Converse Launches Online MEd in Gifted Education
April 30, 2013
Starting this summer, Converse College students can earn their master’s degree in gifted education without leaving the comforts of their homes.
The school will begin offering the degree as an online graduate program, with an aim at attracting teachers from the farthest reaches of the state. It will be the third program to be offered online by Converse, which first launched an online degree program in February 2012.
Sarah Hunt-Barron, director of gifted education at Converse, said the program is aimed at more than just those seeking a degree. Through the program, teachers seeking to teach gifted education classes can obtain their state-required endorsement by taking two courses online, become certified, or receive their recertification.
Even teachers who don’t work with gifted students can benefit, Hunt-Barron said, as the courses help teachers to promote higher-level thinking and creativity and allow them to better tailor instructions to individual students. “You get better teachers across the board,” she said.

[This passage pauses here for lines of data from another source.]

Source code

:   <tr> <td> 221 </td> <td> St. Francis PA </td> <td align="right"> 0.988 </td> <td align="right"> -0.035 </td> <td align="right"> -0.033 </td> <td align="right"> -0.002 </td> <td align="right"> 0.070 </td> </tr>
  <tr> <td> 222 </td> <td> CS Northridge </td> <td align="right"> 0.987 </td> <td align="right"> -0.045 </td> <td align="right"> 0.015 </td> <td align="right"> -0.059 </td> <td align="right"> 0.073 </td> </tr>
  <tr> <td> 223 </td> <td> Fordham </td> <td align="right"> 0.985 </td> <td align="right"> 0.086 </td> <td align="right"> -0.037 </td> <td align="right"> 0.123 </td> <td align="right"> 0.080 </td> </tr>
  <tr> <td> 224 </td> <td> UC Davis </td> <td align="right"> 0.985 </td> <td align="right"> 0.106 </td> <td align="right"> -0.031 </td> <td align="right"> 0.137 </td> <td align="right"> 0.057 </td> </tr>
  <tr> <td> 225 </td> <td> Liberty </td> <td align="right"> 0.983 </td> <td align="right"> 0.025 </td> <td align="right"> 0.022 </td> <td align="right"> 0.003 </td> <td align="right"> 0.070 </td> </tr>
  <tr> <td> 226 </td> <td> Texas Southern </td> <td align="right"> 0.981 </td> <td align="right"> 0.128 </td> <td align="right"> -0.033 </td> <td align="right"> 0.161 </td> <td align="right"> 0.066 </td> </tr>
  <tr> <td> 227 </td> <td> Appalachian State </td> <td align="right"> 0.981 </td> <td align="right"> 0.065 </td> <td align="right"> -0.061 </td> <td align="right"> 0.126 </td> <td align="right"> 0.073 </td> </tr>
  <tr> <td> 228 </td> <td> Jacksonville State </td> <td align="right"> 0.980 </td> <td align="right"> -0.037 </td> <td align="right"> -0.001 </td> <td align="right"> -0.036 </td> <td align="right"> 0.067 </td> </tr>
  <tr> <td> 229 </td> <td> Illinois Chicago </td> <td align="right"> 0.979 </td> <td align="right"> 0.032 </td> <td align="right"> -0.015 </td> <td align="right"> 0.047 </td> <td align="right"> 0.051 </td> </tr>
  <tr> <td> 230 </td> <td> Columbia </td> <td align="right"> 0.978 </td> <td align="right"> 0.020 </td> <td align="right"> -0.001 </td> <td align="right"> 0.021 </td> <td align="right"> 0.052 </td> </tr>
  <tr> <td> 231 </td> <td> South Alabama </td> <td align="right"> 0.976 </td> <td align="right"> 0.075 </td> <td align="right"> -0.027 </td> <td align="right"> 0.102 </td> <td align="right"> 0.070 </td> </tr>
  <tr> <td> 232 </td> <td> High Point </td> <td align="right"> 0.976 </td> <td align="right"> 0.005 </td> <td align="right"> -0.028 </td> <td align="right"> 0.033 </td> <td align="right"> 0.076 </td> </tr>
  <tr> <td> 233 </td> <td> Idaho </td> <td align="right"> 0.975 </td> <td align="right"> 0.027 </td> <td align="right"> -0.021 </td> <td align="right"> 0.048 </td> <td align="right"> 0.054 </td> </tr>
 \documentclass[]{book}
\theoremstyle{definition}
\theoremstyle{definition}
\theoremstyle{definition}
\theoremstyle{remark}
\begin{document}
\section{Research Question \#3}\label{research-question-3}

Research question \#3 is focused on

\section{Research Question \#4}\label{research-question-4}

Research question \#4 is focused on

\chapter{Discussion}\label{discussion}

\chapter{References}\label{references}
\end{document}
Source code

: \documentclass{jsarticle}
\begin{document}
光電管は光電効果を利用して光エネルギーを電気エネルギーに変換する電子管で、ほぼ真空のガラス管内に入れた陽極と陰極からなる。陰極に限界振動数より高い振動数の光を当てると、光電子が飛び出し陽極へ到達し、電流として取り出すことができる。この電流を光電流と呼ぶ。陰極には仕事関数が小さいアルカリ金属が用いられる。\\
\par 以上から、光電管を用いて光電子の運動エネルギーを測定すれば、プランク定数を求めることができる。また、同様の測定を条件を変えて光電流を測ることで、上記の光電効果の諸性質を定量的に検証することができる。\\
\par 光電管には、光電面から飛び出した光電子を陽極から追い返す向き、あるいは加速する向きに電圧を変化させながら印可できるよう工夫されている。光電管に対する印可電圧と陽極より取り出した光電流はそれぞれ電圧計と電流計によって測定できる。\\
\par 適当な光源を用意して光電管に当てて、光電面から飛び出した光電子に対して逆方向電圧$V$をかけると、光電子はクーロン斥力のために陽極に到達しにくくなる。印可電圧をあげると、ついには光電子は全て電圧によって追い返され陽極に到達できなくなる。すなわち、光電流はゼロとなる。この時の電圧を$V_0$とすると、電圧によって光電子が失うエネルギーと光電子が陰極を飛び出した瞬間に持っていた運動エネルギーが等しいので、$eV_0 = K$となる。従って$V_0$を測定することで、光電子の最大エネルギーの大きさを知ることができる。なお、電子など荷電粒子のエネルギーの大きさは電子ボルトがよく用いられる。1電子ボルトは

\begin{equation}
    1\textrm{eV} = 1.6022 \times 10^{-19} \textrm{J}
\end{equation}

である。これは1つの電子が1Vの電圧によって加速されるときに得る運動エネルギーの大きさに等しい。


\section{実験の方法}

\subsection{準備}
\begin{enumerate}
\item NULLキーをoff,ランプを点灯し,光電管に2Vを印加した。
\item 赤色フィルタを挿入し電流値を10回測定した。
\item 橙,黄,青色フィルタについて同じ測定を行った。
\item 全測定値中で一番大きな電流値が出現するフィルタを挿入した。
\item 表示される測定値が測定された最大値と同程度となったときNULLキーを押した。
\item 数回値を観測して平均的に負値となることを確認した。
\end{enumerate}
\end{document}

Converse is the only South Carolina college to offer a graduate program in gifted education, Hunt-Barron said, and teachers from around the state travel to the school for the courses. Previous efforts in the program’s 30-year-old history have been aimed at making it more accessible, she said. Those have included summer and weekend classes and partnerships with school districts. Hunt-Barron said the move to an online program was a natural progression. “It was just a good fit,” she said. “It’s much more accessible. We want teachers to have this opportunity.”
“The travel issue is just so huge,” she added.
Kathy Good, dean of the school of education and graduate studies, agreed. “If you’re within driving distance of Converse, that’s great,” she said. “But what if you’d have to drive long distances and you have a family? This is going to make it really helpful to people.”
The online courses will work much like traditional classrooms, said David McCurry, director of distance education at Converse, with 15 to 20 students per teacher, active online discussions, group participation and class-wide chats. No special software is required, McCurry said. “But there’s no limitations on physical space,” he said. “There’s no limit to anybody in the state.”
Currently, about 40 students are pursing the master’s in gifted education degree, officials said, but more than 1,500 people have taken at least one course in the gifted education program since 2009.
The first online courses will be held in June, Hunt-Barron said. They will also be offered in the upcoming fall and spring semesters. The courses cost about $400 per credit hour and registration is already open. In addition to the gifted education program, Converse also offers online programs for education specialist in administration and leadership and educational specialist in literacy.
McCurry said the online courses have helped to attract students from as far away as Texas. “There are simply students we would not have otherwise,” he said. “In theory, we can now reach across the globe.”
Good said the college is taking a measured approach to expanding its online offerings. She said not all courses are appropriate for online and added that there were many regulatory hoops to jump through for online courses to be accredited. But, Good said, the college plans to expand its online offerings in the future.
“You have to think differently,” she said. “It’s going to be something of the future. We have to embrace it.”